Que tal re-identificar a ‘pessoa idosa’ ou ‘o indivíduo da Terceira Idade’ no seu espaço íntimo individual: a ‘pessoa idosa’ segundo ela mesma?

Que tal manter um movimento que já ganhou força, de re-identificar a ‘pessoa idosa’ ou ‘o indivíduo da Terceira Idade’ no Espaço Íntimo coletivo, onde ela também transita da família tradicional, para a família que vive as novidades de uma ‘destradicionalização’, com novos papéis para todos?

Que tal manter e acompanhar atentamente a re-identificação da ‘pessoa idosa’ no Espaço Público Político (frente ao Estado) à luz de suas conquistas, compreendendo melhor a sombra de suas limitações?

Que tal manter e acompanhar a re-identificação da ‘pessoa idosa’ no Espaço Público Econômico (frente ao Mercado), à luz de suas conquistas, compreendendo melhor a sombra de suas limitações?

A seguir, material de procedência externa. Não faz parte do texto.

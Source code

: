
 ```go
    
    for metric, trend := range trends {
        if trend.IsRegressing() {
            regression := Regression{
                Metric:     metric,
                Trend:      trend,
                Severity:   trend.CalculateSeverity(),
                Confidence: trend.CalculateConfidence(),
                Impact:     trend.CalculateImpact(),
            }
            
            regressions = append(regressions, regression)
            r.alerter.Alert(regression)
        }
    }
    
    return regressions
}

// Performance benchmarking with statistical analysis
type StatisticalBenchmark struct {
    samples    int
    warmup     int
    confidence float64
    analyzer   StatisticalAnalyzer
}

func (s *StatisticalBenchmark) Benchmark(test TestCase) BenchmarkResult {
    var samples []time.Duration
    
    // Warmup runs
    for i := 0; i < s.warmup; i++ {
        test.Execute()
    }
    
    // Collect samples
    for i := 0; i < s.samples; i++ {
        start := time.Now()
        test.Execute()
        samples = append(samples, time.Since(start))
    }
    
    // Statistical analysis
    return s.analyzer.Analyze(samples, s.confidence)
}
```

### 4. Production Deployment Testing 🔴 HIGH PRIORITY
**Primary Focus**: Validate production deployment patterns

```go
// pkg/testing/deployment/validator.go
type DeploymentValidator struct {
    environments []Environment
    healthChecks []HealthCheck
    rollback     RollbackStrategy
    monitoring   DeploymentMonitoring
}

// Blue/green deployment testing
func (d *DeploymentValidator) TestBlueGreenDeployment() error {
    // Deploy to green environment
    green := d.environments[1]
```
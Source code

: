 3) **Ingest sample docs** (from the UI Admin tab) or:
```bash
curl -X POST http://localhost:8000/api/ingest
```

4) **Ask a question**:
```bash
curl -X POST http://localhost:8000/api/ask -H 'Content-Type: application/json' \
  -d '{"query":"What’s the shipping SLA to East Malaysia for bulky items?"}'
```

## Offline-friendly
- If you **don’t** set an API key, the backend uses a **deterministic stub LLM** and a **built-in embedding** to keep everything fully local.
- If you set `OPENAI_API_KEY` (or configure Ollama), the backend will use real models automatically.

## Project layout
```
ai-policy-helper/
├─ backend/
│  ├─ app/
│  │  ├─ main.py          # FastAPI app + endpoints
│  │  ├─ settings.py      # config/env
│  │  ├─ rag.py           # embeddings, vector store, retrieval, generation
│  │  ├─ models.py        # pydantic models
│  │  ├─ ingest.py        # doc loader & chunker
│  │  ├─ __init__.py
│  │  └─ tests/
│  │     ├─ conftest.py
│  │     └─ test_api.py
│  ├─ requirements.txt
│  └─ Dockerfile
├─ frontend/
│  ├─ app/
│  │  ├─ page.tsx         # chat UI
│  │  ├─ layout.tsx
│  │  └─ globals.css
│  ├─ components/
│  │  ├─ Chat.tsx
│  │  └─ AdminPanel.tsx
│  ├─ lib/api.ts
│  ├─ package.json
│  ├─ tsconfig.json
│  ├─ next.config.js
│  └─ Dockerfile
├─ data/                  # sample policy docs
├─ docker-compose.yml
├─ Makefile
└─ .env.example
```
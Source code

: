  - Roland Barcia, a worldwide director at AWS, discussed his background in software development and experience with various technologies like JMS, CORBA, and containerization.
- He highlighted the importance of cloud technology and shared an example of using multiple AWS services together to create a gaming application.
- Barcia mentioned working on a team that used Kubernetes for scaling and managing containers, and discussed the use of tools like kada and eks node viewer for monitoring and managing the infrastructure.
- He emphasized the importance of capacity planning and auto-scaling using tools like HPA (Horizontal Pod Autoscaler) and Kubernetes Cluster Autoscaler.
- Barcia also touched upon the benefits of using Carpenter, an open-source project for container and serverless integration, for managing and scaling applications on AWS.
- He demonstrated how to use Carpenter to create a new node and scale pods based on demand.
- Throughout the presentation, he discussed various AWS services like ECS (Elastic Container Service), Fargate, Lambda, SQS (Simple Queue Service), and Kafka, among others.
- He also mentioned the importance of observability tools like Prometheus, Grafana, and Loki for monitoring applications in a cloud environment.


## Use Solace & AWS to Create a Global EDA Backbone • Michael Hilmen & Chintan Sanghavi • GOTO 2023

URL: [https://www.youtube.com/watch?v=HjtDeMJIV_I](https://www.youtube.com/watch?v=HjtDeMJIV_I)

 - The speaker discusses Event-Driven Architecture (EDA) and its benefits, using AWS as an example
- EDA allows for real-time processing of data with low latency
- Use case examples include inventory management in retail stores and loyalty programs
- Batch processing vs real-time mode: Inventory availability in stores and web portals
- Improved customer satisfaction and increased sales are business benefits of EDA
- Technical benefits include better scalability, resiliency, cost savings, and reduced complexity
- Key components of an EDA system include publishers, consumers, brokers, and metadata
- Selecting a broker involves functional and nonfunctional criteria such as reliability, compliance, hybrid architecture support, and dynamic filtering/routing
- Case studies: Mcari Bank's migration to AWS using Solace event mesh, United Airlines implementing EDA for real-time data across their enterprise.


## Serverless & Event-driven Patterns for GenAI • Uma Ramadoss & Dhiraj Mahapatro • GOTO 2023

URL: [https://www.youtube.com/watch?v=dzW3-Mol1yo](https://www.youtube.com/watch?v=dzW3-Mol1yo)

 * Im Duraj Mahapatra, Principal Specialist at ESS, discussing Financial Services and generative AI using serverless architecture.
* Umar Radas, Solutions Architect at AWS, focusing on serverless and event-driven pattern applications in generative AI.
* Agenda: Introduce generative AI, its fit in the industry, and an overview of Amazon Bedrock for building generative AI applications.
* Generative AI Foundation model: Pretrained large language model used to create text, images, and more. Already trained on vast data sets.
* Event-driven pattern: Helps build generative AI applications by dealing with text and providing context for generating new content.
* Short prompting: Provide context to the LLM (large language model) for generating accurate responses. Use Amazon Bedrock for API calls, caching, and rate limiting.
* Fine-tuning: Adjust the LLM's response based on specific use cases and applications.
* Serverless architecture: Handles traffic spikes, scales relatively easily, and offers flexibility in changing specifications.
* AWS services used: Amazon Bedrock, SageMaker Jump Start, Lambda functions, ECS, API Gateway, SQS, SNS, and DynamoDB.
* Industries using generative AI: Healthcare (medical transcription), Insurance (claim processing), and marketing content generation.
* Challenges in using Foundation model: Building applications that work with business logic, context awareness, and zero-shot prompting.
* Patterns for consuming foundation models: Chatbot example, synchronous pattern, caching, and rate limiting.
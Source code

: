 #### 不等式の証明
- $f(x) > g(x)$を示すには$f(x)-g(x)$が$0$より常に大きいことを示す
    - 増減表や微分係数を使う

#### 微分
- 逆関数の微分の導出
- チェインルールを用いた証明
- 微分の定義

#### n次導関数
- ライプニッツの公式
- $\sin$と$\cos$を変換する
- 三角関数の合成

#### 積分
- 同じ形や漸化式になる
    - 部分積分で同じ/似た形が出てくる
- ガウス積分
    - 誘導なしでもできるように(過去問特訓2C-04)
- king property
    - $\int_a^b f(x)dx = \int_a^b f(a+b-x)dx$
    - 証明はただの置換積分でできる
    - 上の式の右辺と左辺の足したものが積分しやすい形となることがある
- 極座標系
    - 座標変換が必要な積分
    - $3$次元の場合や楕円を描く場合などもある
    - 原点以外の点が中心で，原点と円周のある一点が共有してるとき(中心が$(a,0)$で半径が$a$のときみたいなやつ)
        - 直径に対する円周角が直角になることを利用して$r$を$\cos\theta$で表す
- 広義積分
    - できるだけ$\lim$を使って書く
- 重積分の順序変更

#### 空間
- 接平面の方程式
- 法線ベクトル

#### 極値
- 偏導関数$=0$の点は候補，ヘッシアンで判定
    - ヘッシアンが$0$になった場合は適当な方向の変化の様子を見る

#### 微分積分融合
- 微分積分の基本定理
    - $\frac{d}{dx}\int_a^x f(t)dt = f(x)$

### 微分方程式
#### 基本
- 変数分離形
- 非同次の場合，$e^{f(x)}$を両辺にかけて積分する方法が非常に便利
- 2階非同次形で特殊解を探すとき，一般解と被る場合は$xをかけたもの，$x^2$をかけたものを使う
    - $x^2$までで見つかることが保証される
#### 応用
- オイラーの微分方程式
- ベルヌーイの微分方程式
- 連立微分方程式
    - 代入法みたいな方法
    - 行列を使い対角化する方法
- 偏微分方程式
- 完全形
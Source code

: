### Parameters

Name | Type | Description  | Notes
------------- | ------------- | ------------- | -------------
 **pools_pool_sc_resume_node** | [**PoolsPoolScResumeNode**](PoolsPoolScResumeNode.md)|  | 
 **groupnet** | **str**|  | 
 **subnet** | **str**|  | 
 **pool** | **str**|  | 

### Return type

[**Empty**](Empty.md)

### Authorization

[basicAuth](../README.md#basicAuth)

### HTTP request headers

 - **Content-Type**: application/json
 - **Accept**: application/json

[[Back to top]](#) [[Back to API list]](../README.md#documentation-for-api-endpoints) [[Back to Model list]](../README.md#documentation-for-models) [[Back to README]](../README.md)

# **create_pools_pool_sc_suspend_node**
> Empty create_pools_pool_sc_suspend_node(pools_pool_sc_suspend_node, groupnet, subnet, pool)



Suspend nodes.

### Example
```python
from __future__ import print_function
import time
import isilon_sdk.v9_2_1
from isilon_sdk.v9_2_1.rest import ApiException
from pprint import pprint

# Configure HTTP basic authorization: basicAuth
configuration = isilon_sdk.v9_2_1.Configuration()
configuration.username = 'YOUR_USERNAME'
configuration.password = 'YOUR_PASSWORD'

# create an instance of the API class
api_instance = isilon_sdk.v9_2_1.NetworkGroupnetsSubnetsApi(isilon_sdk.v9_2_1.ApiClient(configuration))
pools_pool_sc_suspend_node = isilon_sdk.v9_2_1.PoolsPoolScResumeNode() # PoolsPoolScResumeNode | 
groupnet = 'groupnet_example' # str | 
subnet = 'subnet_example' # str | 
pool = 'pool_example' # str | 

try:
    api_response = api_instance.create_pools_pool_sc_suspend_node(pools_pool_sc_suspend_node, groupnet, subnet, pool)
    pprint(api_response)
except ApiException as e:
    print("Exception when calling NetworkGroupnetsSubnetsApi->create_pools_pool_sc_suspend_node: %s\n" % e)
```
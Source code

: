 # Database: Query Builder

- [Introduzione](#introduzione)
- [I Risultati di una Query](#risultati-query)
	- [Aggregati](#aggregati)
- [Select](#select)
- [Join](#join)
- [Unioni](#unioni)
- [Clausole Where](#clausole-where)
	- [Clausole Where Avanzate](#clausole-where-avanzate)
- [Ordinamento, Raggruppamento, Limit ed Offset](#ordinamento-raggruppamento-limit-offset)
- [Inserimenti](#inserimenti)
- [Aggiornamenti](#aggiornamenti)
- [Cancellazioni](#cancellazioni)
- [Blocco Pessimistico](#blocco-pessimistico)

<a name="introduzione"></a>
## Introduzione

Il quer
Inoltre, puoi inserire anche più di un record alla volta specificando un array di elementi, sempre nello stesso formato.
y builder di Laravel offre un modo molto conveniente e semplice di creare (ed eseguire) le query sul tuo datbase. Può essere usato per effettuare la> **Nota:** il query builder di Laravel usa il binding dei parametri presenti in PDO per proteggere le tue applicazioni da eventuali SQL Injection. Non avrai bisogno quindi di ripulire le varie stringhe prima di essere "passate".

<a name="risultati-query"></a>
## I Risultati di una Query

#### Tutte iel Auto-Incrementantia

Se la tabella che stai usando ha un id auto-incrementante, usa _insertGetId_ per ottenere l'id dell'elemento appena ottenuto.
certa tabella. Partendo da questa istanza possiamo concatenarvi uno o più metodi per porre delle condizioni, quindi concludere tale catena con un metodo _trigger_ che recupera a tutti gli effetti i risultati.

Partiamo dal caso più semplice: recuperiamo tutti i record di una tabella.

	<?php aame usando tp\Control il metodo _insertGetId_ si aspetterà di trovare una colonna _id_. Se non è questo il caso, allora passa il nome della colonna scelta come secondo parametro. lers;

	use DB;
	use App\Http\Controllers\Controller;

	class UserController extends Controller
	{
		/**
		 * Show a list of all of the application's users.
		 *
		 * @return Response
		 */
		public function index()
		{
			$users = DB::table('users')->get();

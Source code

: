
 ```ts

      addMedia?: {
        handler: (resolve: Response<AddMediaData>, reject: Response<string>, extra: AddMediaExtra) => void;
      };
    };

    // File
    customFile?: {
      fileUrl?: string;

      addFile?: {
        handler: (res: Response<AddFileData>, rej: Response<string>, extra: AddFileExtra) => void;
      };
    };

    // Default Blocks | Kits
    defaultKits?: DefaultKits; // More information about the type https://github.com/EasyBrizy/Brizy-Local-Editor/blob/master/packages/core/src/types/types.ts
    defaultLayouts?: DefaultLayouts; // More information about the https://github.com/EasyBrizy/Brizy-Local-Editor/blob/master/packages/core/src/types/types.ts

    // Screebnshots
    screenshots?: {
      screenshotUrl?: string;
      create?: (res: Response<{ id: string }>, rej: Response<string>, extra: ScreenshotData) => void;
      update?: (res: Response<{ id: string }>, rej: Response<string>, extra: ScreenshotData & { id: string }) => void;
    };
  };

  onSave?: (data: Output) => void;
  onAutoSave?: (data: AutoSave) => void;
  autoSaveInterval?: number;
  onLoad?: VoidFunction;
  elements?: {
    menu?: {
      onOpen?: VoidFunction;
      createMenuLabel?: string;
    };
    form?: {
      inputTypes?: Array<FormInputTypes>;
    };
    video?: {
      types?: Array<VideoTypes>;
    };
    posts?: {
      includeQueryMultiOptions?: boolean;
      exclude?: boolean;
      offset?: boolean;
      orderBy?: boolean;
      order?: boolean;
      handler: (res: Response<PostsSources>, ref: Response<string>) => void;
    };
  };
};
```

Ilustração: IBERÊ CAMARGO, 1988.

Um comentário:

Isabella Reinert canta disse...

Sensível e preciso.

Avesso à idéia de empoderamento (argh!) desta clientela. O interessante é que a autonomia do próprio discurso deste grupo apareça. A nós, próximos ou não desta fase, cabe a atenção, o cuidado e respeito como os dispensados a outros estágios da vida. O incentivo é bem vindo, sempre. E o humor, como o texto ressalta, indispensável.